**Aim of the exercise:**
All of the records should come back exactly as written.

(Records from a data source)
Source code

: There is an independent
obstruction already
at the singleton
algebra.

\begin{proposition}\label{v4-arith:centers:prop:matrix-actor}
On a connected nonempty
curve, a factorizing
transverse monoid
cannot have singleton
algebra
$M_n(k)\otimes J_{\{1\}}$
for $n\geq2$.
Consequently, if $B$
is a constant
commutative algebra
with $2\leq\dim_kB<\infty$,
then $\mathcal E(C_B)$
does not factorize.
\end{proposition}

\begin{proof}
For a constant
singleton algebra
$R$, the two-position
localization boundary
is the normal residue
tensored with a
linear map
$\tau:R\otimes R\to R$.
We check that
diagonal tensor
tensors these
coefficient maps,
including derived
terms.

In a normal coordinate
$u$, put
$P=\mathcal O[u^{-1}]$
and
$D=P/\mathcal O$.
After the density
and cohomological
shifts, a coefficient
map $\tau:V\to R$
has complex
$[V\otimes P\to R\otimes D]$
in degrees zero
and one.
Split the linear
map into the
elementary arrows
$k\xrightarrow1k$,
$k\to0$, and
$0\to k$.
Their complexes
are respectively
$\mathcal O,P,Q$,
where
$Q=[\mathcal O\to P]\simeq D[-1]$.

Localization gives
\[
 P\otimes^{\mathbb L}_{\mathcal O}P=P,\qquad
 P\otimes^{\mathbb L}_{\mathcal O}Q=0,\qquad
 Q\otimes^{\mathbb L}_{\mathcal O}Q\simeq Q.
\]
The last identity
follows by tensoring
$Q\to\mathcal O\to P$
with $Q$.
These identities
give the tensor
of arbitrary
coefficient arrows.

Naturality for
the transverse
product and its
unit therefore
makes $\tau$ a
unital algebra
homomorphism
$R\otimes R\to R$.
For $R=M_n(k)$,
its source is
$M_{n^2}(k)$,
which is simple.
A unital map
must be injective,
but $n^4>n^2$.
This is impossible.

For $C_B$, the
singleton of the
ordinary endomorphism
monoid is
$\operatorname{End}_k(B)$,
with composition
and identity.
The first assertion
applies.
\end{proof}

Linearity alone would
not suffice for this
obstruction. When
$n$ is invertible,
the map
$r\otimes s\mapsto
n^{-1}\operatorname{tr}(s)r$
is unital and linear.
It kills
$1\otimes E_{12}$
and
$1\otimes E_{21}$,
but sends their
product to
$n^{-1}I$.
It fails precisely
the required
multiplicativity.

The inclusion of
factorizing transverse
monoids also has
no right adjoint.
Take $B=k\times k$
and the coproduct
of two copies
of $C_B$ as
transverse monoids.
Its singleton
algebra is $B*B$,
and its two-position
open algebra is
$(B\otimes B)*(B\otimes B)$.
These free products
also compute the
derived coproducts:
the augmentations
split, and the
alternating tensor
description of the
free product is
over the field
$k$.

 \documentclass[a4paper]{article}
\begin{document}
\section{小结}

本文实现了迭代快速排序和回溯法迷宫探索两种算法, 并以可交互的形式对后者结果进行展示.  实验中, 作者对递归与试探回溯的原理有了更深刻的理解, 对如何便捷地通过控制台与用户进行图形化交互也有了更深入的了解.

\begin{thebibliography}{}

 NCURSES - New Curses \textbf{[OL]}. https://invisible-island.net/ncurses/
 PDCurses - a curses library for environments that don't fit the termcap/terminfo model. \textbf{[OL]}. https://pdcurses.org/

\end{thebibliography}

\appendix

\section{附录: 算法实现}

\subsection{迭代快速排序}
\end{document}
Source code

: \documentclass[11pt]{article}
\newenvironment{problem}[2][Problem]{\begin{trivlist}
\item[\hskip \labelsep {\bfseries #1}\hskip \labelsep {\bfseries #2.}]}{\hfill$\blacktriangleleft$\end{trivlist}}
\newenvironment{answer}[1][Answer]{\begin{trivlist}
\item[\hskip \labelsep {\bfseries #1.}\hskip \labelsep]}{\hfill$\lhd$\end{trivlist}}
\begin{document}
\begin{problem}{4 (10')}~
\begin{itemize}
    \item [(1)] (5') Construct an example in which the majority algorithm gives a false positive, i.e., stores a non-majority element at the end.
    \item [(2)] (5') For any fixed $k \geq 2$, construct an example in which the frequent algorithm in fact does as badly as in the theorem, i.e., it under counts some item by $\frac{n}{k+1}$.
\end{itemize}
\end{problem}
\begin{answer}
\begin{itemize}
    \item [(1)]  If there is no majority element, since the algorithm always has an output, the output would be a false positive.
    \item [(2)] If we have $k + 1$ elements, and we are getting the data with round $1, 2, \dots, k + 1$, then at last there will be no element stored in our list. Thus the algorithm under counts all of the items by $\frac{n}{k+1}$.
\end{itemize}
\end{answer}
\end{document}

**Result of this exercise:**
Source code

: There is an independent
obstruction already
at the singleton
algebra.

\begin{proposition}\label{v4-arith:centers:prop:matrix-actor}
On a connected nonempty
curve, a factorizing
transverse monoid
cannot have singleton
algebra
$M_n(k)\otimes J_{\{1\}}$
for $n\geq2$.
Consequently, if $B$
is a constant
commutative algebra
with $2\leq\dim_kB<\infty$,
then $\mathcal E(C_B)$
does not factorize.
\end{proposition}

\begin{proof}
For a constant
singleton algebra
$R$, the two-position
localization boundary
is the normal residue
tensored with a
linear map
$\tau:R\otimes R\to R$.
We check that
diagonal tensor
tensors these
coefficient maps,
including derived
terms.

In a normal coordinate
$u$, put
$P=\mathcal O[u^{-1}]$
and
$D=P/\mathcal O$.
After the density
and cohomological
shifts, a coefficient
map $\tau:V\to R$
has complex
$[V\otimes P\to R\otimes D]$
in degrees zero
and one.
Split the linear
map into the
elementary arrows
$k\xrightarrow1k$,
$k\to0$, and
$0\to k$.
Their complexes
are respectively
$\mathcal O,P,Q$,
where
$Q=[\mathcal O\to P]\simeq D[-1]$.

Localization gives
\[
 P\otimes^{\mathbb L}_{\mathcal O}P=P,\qquad
 P\otimes^{\mathbb L}_{\mathcal O}Q=0,\qquad
 Q\otimes^{\mathbb L}_{\mathcal O}Q\simeq Q.
\]
The last identity
follows by tensoring
$Q\to\mathcal O\to P$
with $Q$.
These identities
give the tensor
of arbitrary
coefficient arrows.

Naturality for
the transverse
product and its
unit therefore
makes $\tau$ a
unital algebra
homomorphism
$R\otimes R\to R$.
For $R=M_n(k)$,
its source is
$M_{n^2}(k)$,
which is simple.
A unital map
must be injective,
but $n^4>n^2$.
This is impossible.

For $C_B$, the
singleton of the
ordinary endomorphism
monoid is
$\operatorname{End}_k(B)$,
with composition
and identity.
The first assertion
applies.
\end{proof}

Linearity alone would
not suffice for this
obstruction. When
$n$ is invertible,
the map
$r\otimes s\mapsto
n^{-1}\operatorname{tr}(s)r$
is unital and linear.
It kills
$1\otimes E_{12}$
and
$1\otimes E_{21}$,
but sends their
product to
$n^{-1}I$.
It fails precisely
the required
multiplicativity.

The inclusion of
factorizing transverse
monoids also has
no right adjoint.
Take $B=k\times k$
and the coproduct
of two copies
of $C_B$ as
transverse monoids.
Its singleton
algebra is $B*B$,
and its two-position
open algebra is
$(B\otimes B)*(B\otimes B)$.
These free products
also compute the
derived coproducts:
the augmentations
split, and the
alternating tensor
description of the
free product is
over the field
$k$.

 \documentclass[a4paper]{article}
\begin{document}
\section{小结}

本文实现了迭代快速排序和回溯法迷宫探索两种算法, 并以可交互的形式对后者结果进行展示.  实验中, 作者对递归与试探回溯的原理有了更深刻的理解, 对如何便捷地通过控制台与用户进行图形化交互也有了更深入的了解.

\begin{thebibliography}{}

 NCURSES - New Curses \textbf{[OL]}. https://invisible-island.net/ncurses/
 PDCurses - a curses library for environments that don't fit the termcap/terminfo model. \textbf{[OL]}. https://pdcurses.org/

\end{thebibliography}

\appendix

\section{附录: 算法实现}

\subsection{迭代快速排序}
\end{document}
Source code

: \documentclass[11pt]{article}
\newenvironment{problem}[2][Problem]{\begin{trivlist}
\item[\hskip \labelsep {\bfseries #1}\hskip \labelsep {\bfseries #2.}]}{\hfill$\blacktriangleleft$\end{trivlist}}
\newenvironment{answer}[1][Answer]{\begin{trivlist}
\item[\hskip \labelsep {\bfseries #1.}\hskip \labelsep]}{\hfill$\lhd$\end{trivlist}}
\begin{document}
\begin{problem}{4 (10')}~
\begin{itemize}
    \item [(1)] (5') Construct an example in which the majority algorithm gives a false positive, i.e., stores a non-majority element at the end.
    \item [(2)] (5') For any fixed $k \geq 2$, construct an example in which the frequent algorithm in fact does as badly as in the theorem, i.e., it under counts some item by $\frac{n}{k+1}$.
\end{itemize}
\end{problem}
\begin{answer}
\begin{itemize}
    \item [(1)]  If there is no majority element, since the algorithm always has an output, the output would be a false positive.
    \item [(2)] If we have $k + 1$ elements, and we are getting the data with round $1, 2, \dots, k + 1$, then at last there will be no element stored in our list. Thus the algorithm under counts all of the items by $\frac{n}{k+1}$.
\end{itemize}
\end{answer}
\end{document}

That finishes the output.